Using positive affirmation and hypnosis, I changed the negative programs in my mind to empowering programs so I could love and accept myself fully. Now, instead of thinking, “People will laugh at me,” I think, “People are admiring my uniqueness.” Reframing truly helps us embrace ourselves. Think about the negative beliefs you hold, and write them down. Consider every aspect of yourself – your body, your habits, your character, your past, and your choices. After you have written them down, think about how you can reframe them.
People sometimes feel they shouldn’t take time out for themselves, because they believe it would be selfish and they will be judged. We can’t just nurture and support others and ignore ourselves. It is important to love yourself first, and then the rest of your life will begin to balance out. Be true to you. Step into love, and embrace your dream, your worthiness, and your Divine self!
Lovely love notes
What do you love about yourself? Start making a list of things you love and appreciate about yourself at least once a week. It can include anything you like. I call it “Lovely Love Notes.”
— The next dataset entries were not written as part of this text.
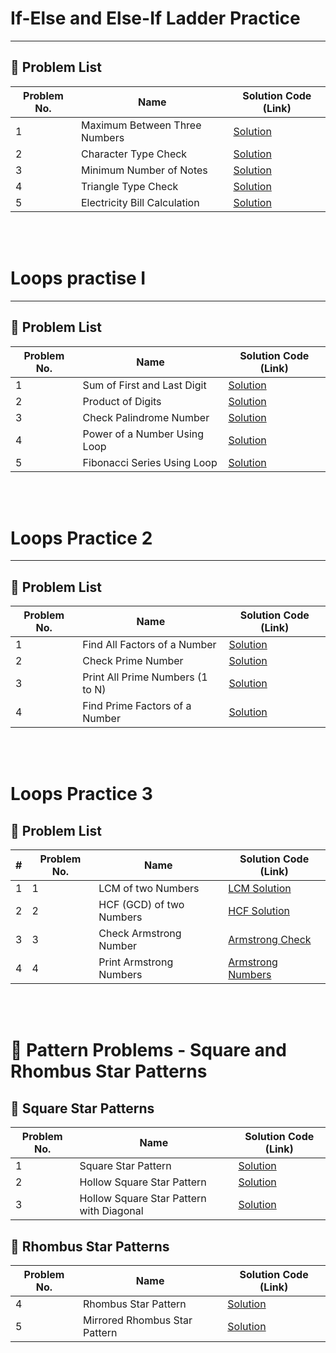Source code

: # If-Else and Else-If Ladder Practice
----
## 🔹 Problem List

| Problem No. | Name                          | Solution Code (Link) |
|------------|--------------------------------|----------------------|
| 1          | Maximum Between Three Numbers | [Solution](#)       |
| 2          | Character Type Check          | [Solution](#)       |
| 3          | Minimum Number of Notes       | [Solution](#)       |
| 4          | Triangle Type Check           | [Solution](#)       |
| 5          | Electricity Bill Calculation  | [Solution](#)       |

<br><br>

# Loops practise I

----

## 🔹 Problem List

| Problem No. | Name                                              | Solution Code (Link) |
|------------|-------------------------------------------------|----------------------|
| 1          | Sum of First and Last Digit                      | [Solution](#)       |
| 2          | Product of Digits                                | [Solution](#)       |
| 3          | Check Palindrome Number                          | [Solution](#)       |
| 4          | Power of a Number Using Loop                     | [Solution](#)       |
| 5          | Fibonacci Series Using Loop                      | [Solution](#)       |

<br>
<br>

# Loops Practice 2 

---

## 🔹 Problem List

| Problem No. | Name                                      | Solution Code (Link) |
|------------|-----------------------------------------|----------------------|
| 1          | Find All Factors of a Number           | [Solution](#)       |
| 2          | Check Prime Number                     | [Solution](#)       |
| 3          | Print All Prime Numbers (1 to N)       | [Solution](#)       |
| 4          | Find Prime Factors of a Number         | [Solution](#)       |

<br><br>
# Loops Practice 3

## 🔹 Problem List

| #  | Problem No. | Name                          | Solution Code (Link) |
|----|------------|--------------------------------|----------------------|
| 1  | 1          | LCM of two Numbers            | [LCM Solution](#) |
| 2  | 2          | HCF (GCD) of two Numbers      | [HCF Solution](#) |
| 3  | 3          | Check Armstrong Number        | [Armstrong Check](#) |
| 4  | 4          | Print Armstrong Numbers       | [Armstrong Numbers](#) |

<br><br>

# 🔹 Pattern Problems - Square and Rhombus Star Patterns


## 🔹 Square Star Patterns

| Problem No. | Name                                      | Solution Code (Link) |
|------------|-----------------------------------------|----------------------|
| 1          | Square Star Pattern                    | [Solution](#)       |
| 2          | Hollow Square Star Pattern             | [Solution](#)       |
| 3          | Hollow Square Star Pattern with Diagonal | [Solution](#)       |

## 🔹 Rhombus Star Patterns

| Problem No. | Name                              | Solution Code (Link) |
|------------|----------------------------------|----------------------|
| 4          | Rhombus Star Pattern             | [Solution](#)       |
| 5          | Mirrored Rhombus Star Pattern    | [Solution](#)       |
Making this list is a good practice for developing the habit of focusing on the good things in life and the positive things about ourselves. Making a weekly list will help us move from judgment about ourselves to appreciation of our uniqueness. Give it a try!
Some examples of MY Lovely Love Notes include:
- I take time for myself and listen to my heart.
- I love my ability to see the beauty in everything life brings.
- I always see the lessons and blessings in life.
- I love my curly hair and my curvaceous, womanly body.
- I love being a mother and learning from my children.
- I love having the wisdom I have, and I practice what I teach.
- I love being authentic.
- I love my smile and share it with others daily.
- I love my family and feel very blessed.
- I am a divine sparkle of light.
- I remember to do something loving for myself today.
When you start this fun exercise, you may find it difficult to think of very many things to write. That is okay. You have many years of negative programming to reframe. As you make the lists, however, you will start feeling better about yourself in every way. As you continue with this practice, you will notice the list will grow and change, just as you are growing and changing.
Start today. Take time to write down a few things you love about yourself. This practice of self-love allows you to embrace your body, mind, and spirit.